Closed petition Honour the triple lock in full in April 2024

The Conservative party's manifesto promised to keep the triple lock. This increases state pension by the highest of inflation, wage growth or 2.5%. Headline wage growth was 8.5% in May to July 2023, but there is speculation that Government might use a lower figure. The full increase should apply.

More details

The Government has already reneged on its manifesto when it legislated to increase state pensions by less than the triple lock in April 2022.
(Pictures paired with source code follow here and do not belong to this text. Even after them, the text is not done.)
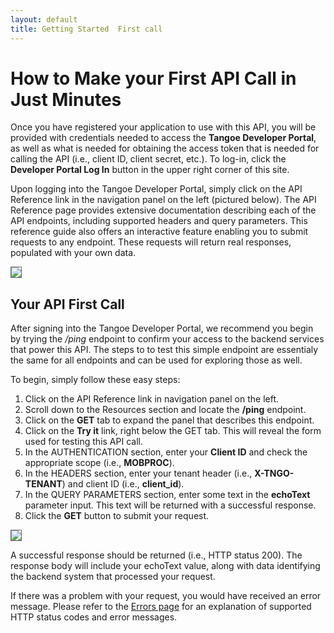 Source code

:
 ```yaml
---
layout: default
title: Getting Started  First call
---
```



# How to Make your First API Call in Just Minutes

Once you have registered your application to use with this API, you will be provided with credentials needed to access the **Tangoe Developer Portal**, as well as what is needed for obtaining the access token that is needed for calling the API (i.e., client ID, client secret, etc.). To log-in, click the **Developer Portal Log In** button in the upper right corner of this site.

Upon logging into the Tangoe Developer Portal, simply click on the API Reference link in the navigation panel on the left (pictured below). The API Reference page provides extensive documentation describing each of the API endpoints, including supported headers and query parameters. This reference guide also offers an interactive feature enabling you to submit requests to any endpoint. These requests will return real responses, populated with your own data.

<img src="{{site.url}}images/screens/devportal.jpg" style="border:1px solid #666;" />

<br/>



## **Your API First Call**

After signing into the Tangoe Developer Portal, we recommend you begin by trying the */ping* endpoint to confirm your access to the backend services that power this API. The steps to to test this simple endpoint are essentialy the same for all endpoints and can be used for exploring those as well.

To begin, simply follow these easy steps:

1. Click on the API Reference link in navigation panel on the left.
1. Scroll down to the Resources section and locate the **/ping** endpoint. 
1. Click on the **GET** tab to expand the panel that describes this endpoint.
1. Click on the **Try it** link, right below the GET tab. This will reveal the form used for testing this API call. 
1. In the AUTHENTICATION section, enter your **Client ID** and check the appropriate scope (i.e., **MOBPROC**). 
1. In the HEADERS section, enter your tenant header (i.e., **X-TNGO-TENANT**) and client ID (i.e., **client_id**).
1. In the QUERY PARAMETERS section, enter some text in the **echoText** parameter input. This text will be returned with a successful response.
1. Click the **GET** button to submit your request.


<img src="{{site.url}}images/screens/first_call.jpg" style="border:1px solid #666;" />
<br/>

A successful response should be returned (i.e., HTTP status 200). The response body will include your echoText value, along with data identifying the backend system that processed your request. 

If there was a problem with your request, you would have received an error message. Please refer to the <a href="{{site.url}}concepts/errors/">Errors page</a> for an explanation of supported HTTP status codes and error messages.

<br />


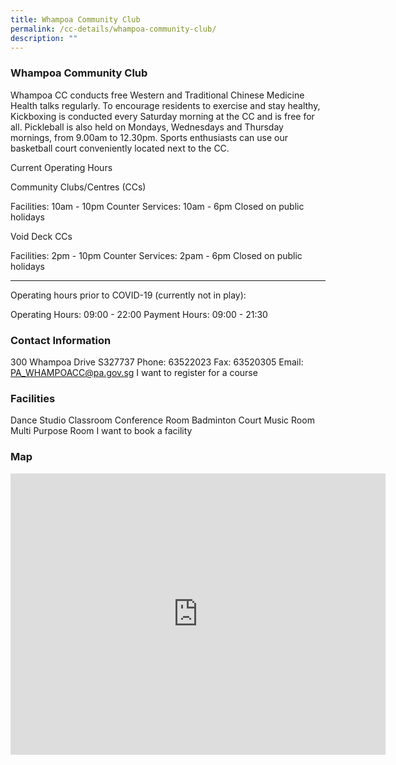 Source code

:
 ```yaml
---
title: Whampoa Community Club
permalink: /cc-details/whampoa-community-club/
description: ""
---
```

### Whampoa Community Club

Whampoa CC conducts free Western and Traditional Chinese Medicine Health talks regularly. To encourage residents to exercise and stay healthy, Kickboxing is conducted every Saturday morning at the CC and is free for all. Pickleball is also held on Mondays, Wednesdays and Thursday mornings, from 9.00am to 12.30pm. Sports enthusiasts can use our basketball court conveniently located next to the CC.

Current Operating Hours

Community Clubs/Centres (CCs)

Facilities: 10am - 10pm
Counter Services: 10am - 6pm
Closed on public holidays

Void Deck CCs

Facilities: 2pm - 10pm
Counter Services: 2pam - 6pm
Closed on public holidays

-------

Operating hours prior to COVID-19 (currently not in play):

Operating Hours: 09:00 - 22:00
Payment Hours: 09:00 - 21:30

### Contact Information
300 Whampoa Drive S327737
Phone: 63522023
Fax: 63520305
Email: PA_WHAMPOACC@pa.gov.sg
I want to register for a course

### Facilities
Dance Studio
Classroom
Conference Room
Badminton Court
Music Room
Multi Purpose Room
I want to book a facility

### Map
<iframe src="https://www.google.com/maps/embed?pb=!1m18!1m12!1m3!1d3988.7520965119015!2d103.85479771533113!3d1.3246310620235269!2m3!1f0!2f0!3f0!3m2!1i1024!2i768!4f13.1!3m3!1m2!1s0x31da19d7850c2e35%3A0x8213ec3fa3a1cc17!2sSingapore%20Post%20-%20Whampoa%20Branch!5e0!3m2!1sen!2ssg!4v1661221669525!5m2!1sen!2ssg" width="600" height="450" style="border:0;" allowfullscreen="" loading="lazy" ></iframe> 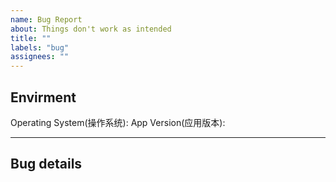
 ```yaml
---
name: Bug Report
about: Things don't work as intended
title: ""
labels: "bug"
assignees: ""
---
```


<!--
  Note: making sure you've already done the following things.
  - I've already installed the latest version of Koodo Reader
  - There are no similar issues on the issue list
  - I've already read the help document: https://www.notion.so/troyeguo/01aaa516687c418499f713d34793b9ad?v=54d51fe1688a4f8ab5784b17e4df3308

  请确认你已经做了下面这些事情。
  - 我已经安装了最新版的 Koodo Reader
  - 我已经搜索了已有的 Issues列表
  - 我已经阅读了 Koodo Reader 的帮助文档：https://www.notion.so/troyeguo/e9c4e5755d564b0db6340eeba6d9ece9?v=7c8fcbed9adf4592ada95cfd593868c9
-->

## Envirment

Operating System(操作系统):
App Version(应用版本):

---

## Bug details

<!--
  What currently happen? To help developers better navigate this problem, please attach some screenshots or files.
  Steps to reproduce the behavior:
  1. Go to '...'
  2. Click on '....'
  3. Scroll down to '....'
  4. See error
  描述 bug 细节，确认出现此问题的复现步骤，例如点击了哪里，发生了什么情况？
  必要时请粘贴截图和提供电子书的下载地址。
-->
The triple lock does not mean that pensioners' total incomes are increasing in real terms. It only applies to state pensions. Many workplace pension increases are capped at 2.5% or 5%. Annuities and Pension Protection Fund compensation are frozen for many.

The triple lock helps keep pensioners' total incomes from falling too far below inflation.

This petition is closed All petitions run for 6 months

22,610 signatures

Show on a map

100,000

Government responded

This response was given on 24 November 2023

The Government has announced plans to increase State Pensions by 8.5% in April 2024, in line with the Triple Lock commitment.

Read the response in full

The Government remains committed to ensuring that older people are able to live with the dignity and respect they deserve, and the State Pension is the foundation of state support for older people. The Government has announced plans to increase State Pensions by 8.5% in April 2024, in line with the Triple Lock commitment.

The action taken in 2022 was fair to both pensioners and to taxpayers. In 2020/21, we introduced primary legislation to increase State Pensions by 2.5 per cent, when earnings had fallen, and price inflation increased by half a percent. If we had not taken that action, State Pensions would have been frozen for 2021/22. We then introduced primary legislation to increase the basic and new State Pensions by at least the higher of price inflation or 2.5 per cent for 2022/23. This was a temporary response to exceptional circumstances caused by the pandemic.

In April, the State Pension saw its biggest ever rise, increasing by 10.1%. As a result, the full yearly amount of the basic State Pension is £3,050 higher, in cash terms, than in 2010. That’s £790 more than if it had been uprated by prices, and £945 more than if it had been uprated by earnings (since 2010).

The Government also provides additional support to older people, which includes the provision of free bus passes, free prescriptions, Winter Fuel Payments and Cold Weather Payments.

In 2023-24 we spend over £151.6 billion on benefits for pensioners in GB, 5.9% of GDP. This includes spending on the State Pension which is forecast to be £124.3 billion in 2023-24.